BEGIN Materials provided
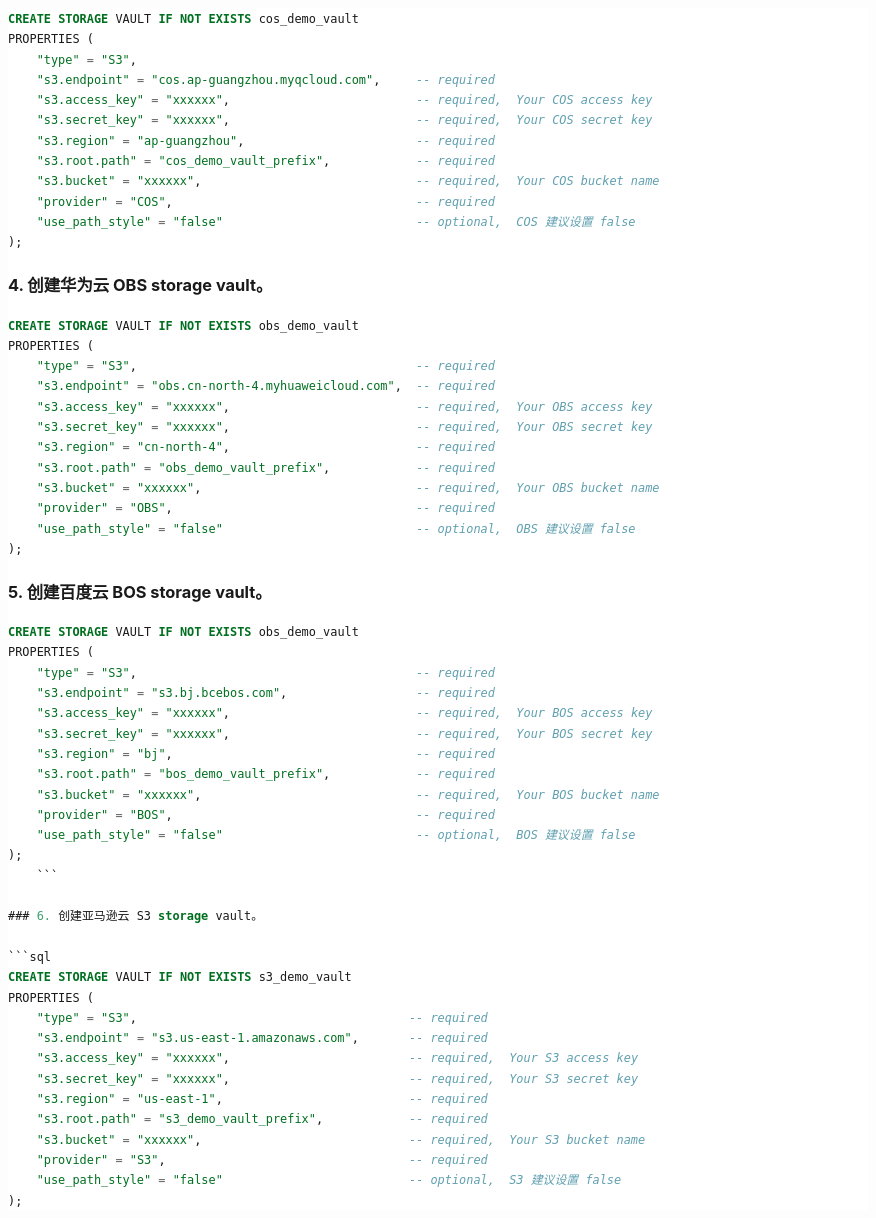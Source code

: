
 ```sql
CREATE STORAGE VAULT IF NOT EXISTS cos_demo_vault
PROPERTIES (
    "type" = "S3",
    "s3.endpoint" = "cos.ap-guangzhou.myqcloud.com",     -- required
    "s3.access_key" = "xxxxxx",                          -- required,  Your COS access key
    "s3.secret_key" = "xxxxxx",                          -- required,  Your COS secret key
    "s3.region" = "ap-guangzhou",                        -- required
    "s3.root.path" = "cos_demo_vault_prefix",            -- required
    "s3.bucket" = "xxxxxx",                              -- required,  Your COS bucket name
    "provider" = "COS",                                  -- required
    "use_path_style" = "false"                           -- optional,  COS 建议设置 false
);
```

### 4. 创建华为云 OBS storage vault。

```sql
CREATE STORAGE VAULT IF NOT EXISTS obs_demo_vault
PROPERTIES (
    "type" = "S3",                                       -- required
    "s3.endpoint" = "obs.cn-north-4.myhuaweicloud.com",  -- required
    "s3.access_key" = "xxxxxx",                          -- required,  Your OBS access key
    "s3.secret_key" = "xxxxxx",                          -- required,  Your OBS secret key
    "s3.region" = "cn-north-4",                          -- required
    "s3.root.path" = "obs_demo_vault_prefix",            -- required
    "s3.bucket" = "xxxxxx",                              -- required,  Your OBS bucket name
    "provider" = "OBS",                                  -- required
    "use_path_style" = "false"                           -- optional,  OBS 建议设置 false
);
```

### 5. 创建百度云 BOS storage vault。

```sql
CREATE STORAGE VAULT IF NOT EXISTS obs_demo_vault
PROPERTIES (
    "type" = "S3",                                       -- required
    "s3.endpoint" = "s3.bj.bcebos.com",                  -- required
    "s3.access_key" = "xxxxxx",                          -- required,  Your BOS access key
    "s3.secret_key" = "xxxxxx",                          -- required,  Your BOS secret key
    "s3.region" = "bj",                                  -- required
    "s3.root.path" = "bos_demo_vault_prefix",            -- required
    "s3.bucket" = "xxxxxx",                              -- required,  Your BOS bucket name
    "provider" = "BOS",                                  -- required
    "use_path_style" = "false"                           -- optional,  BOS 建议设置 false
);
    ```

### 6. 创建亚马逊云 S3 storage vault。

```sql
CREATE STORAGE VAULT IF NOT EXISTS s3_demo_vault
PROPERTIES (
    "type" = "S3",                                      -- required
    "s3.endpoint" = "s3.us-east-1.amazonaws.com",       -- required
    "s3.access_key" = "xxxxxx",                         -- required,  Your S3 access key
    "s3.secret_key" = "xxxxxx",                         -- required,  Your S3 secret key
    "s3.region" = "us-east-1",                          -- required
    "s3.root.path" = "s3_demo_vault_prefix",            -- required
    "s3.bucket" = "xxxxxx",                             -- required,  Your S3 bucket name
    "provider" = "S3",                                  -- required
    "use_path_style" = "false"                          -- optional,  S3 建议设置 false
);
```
END Materials provided
BEGIN Materials provided
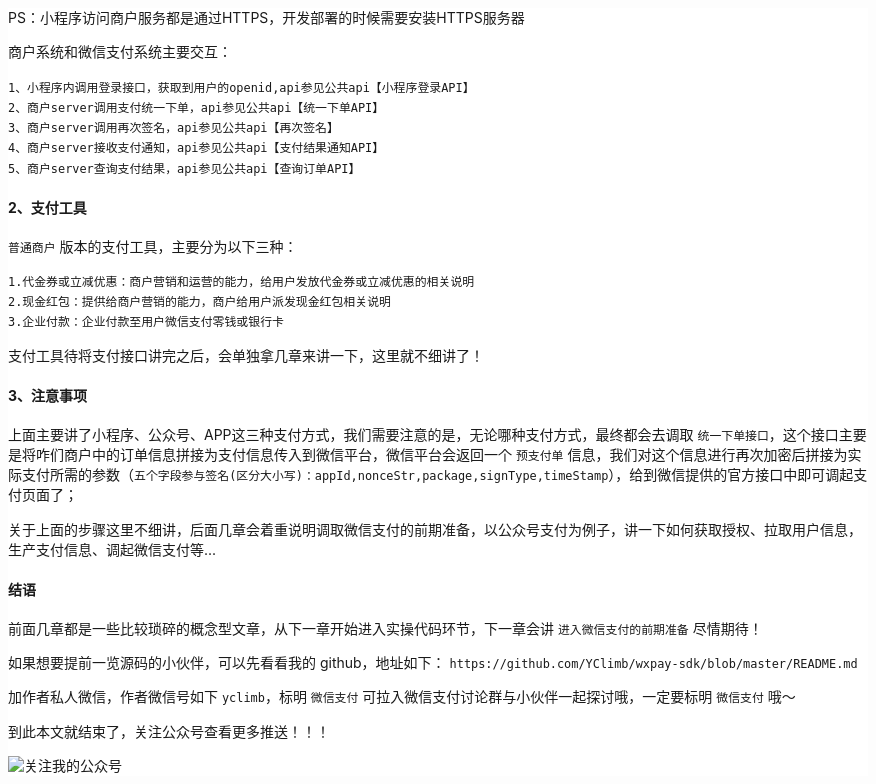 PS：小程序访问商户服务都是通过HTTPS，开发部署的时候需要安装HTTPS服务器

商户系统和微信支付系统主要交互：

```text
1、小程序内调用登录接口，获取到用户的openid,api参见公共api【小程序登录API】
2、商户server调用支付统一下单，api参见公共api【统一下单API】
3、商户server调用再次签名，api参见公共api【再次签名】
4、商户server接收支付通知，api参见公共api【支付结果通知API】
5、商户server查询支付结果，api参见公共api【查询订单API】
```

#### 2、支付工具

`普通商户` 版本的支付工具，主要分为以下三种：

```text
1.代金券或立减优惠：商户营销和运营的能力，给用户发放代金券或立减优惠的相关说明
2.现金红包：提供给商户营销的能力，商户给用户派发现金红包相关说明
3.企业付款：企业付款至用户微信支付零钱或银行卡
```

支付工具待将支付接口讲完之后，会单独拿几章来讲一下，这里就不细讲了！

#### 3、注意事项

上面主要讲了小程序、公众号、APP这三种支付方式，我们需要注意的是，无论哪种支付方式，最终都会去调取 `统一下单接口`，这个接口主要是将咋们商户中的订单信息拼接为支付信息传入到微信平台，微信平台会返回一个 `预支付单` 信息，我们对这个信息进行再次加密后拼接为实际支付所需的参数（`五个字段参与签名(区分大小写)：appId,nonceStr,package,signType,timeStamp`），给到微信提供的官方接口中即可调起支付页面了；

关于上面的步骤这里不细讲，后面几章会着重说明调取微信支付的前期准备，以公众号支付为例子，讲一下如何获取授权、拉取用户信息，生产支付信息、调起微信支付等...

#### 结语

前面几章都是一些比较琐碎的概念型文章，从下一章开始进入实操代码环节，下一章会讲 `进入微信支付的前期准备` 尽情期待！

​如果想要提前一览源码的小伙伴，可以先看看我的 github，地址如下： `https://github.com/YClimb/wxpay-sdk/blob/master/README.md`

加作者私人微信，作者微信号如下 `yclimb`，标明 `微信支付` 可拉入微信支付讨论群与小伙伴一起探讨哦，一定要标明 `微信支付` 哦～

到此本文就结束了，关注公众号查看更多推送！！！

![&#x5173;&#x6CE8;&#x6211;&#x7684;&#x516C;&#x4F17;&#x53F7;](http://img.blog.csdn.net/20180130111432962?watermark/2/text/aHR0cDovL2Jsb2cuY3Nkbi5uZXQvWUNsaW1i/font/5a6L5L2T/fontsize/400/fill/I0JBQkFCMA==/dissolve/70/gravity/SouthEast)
END Materials provided
BEGIN Materials provided
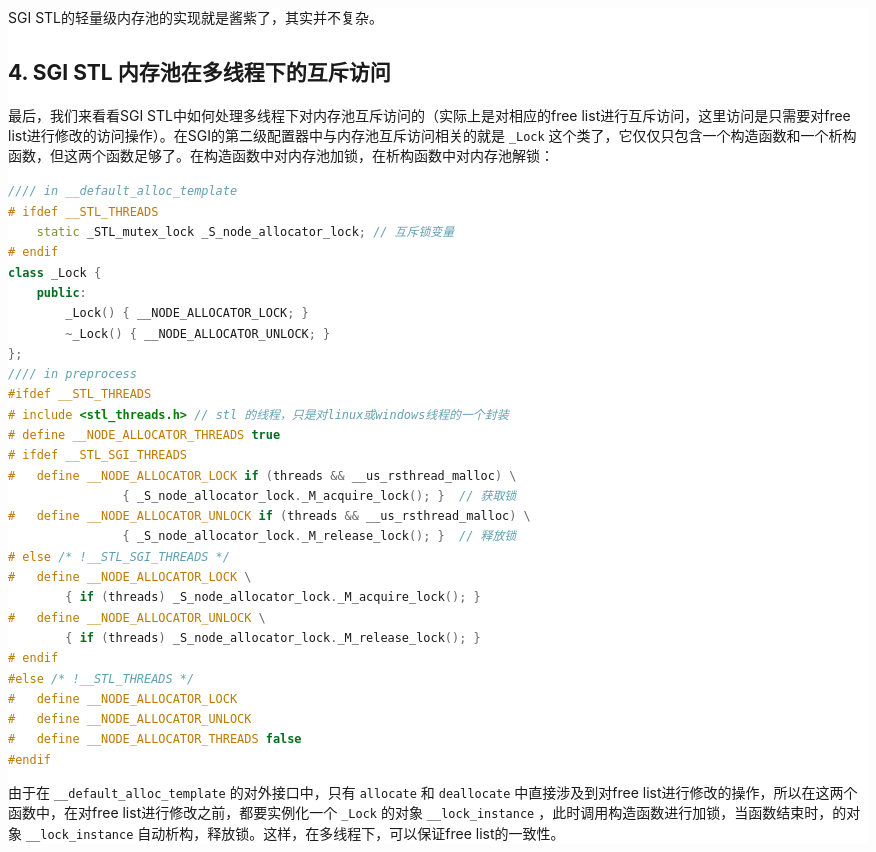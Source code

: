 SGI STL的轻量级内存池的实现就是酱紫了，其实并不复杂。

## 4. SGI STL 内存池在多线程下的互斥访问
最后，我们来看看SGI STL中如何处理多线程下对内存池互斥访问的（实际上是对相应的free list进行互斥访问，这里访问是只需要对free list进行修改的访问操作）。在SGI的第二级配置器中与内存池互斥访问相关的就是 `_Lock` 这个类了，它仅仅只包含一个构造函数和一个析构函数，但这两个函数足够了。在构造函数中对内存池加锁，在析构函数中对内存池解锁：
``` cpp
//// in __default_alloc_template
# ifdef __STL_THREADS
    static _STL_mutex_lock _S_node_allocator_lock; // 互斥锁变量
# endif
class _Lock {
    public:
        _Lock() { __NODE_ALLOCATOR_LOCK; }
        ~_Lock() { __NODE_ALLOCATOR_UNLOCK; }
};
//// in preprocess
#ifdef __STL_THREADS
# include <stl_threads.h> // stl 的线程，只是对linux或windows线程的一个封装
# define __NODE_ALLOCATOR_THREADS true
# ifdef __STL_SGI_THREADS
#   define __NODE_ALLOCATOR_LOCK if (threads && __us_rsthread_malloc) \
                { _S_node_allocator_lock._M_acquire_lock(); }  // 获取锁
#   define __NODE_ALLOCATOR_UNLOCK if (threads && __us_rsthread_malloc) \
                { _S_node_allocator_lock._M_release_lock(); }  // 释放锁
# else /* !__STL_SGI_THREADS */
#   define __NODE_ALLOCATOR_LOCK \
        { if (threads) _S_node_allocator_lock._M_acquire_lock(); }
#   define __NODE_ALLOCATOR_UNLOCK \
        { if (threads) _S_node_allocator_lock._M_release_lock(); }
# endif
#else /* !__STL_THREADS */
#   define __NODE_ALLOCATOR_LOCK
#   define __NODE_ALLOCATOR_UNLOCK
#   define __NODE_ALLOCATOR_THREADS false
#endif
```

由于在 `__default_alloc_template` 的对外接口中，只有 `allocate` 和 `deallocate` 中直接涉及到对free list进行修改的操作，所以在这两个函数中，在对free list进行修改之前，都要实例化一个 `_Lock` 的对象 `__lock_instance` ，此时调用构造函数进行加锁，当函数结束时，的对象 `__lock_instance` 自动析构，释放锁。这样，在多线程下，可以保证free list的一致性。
END Materials provided
◆ Assigned task
Look through the entries for the string "access". Every line that has it belongs in the answer.

◆ Result for this exercise
    "s3.access_key" = "xxxxxx",                          -- required,  Your COS access key
    "s3.access_key" = "xxxxxx",                          -- required,  Your OBS access key
    "s3.access_key" = "xxxxxx",                          -- required,  Your BOS access key
    "s3.access_key" = "xxxxxx",                         -- required,  Your S3 access key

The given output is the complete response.